:: Work instructions ::
Your answer should consist solely of the lines from the first line of the data through the line with "#### Rechteinhaber: Marcus Ripkens", each reproduced exactly.

:: Supplied records ::
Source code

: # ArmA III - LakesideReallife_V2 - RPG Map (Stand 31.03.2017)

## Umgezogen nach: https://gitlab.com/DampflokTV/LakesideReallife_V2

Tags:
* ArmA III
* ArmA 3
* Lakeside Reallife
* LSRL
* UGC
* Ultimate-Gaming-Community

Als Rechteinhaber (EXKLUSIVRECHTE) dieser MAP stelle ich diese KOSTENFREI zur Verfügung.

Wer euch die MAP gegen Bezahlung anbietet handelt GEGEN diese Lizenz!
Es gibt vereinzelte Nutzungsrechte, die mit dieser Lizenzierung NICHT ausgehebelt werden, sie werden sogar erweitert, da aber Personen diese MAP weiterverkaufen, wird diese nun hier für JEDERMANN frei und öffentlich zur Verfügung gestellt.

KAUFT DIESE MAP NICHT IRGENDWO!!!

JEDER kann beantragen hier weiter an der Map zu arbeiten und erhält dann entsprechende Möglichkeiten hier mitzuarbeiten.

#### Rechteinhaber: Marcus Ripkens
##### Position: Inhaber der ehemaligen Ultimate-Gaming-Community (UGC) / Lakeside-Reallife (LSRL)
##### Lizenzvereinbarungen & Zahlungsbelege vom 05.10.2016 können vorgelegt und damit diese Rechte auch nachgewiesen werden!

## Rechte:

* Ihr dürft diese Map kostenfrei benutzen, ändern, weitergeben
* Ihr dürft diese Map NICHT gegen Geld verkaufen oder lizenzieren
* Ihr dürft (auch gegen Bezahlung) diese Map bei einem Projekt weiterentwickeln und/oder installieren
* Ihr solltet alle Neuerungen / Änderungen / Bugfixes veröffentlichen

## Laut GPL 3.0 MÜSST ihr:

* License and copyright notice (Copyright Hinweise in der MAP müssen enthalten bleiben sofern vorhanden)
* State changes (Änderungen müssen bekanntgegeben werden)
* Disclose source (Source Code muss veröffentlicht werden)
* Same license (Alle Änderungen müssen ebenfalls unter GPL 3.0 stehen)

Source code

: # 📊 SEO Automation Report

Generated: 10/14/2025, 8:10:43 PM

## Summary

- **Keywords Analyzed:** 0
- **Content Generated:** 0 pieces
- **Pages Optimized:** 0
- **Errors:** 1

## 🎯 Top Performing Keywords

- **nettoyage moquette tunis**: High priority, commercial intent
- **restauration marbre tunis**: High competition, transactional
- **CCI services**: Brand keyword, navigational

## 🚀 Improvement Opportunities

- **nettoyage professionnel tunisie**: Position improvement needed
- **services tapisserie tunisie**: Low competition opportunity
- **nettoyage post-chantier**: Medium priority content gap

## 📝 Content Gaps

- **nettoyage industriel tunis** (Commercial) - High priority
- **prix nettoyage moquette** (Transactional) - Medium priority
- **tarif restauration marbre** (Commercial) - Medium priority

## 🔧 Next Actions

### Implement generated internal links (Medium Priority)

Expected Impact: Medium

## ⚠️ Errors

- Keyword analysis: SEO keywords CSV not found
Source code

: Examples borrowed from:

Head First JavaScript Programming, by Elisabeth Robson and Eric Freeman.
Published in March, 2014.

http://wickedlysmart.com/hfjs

:: Task result ::
Source code

: # ArmA III - LakesideReallife_V2 - RPG Map (Stand 31.03.2017)

## Umgezogen nach: https://gitlab.com/DampflokTV/LakesideReallife_V2

Tags:
* ArmA III
* ArmA 3
* Lakeside Reallife
* LSRL
* UGC
* Ultimate-Gaming-Community

Als Rechteinhaber (EXKLUSIVRECHTE) dieser MAP stelle ich diese KOSTENFREI zur Verfügung.

Wer euch die MAP gegen Bezahlung anbietet handelt GEGEN diese Lizenz!
Es gibt vereinzelte Nutzungsrechte, die mit dieser Lizenzierung NICHT ausgehebelt werden, sie werden sogar erweitert, da aber Personen diese MAP weiterverkaufen, wird diese nun hier für JEDERMANN frei und öffentlich zur Verfügung gestellt.

KAUFT DIESE MAP NICHT IRGENDWO!!!

JEDER kann beantragen hier weiter an der Map zu arbeiten und erhält dann entsprechende Möglichkeiten hier mitzuarbeiten.

#### Rechteinhaber: Marcus Ripkens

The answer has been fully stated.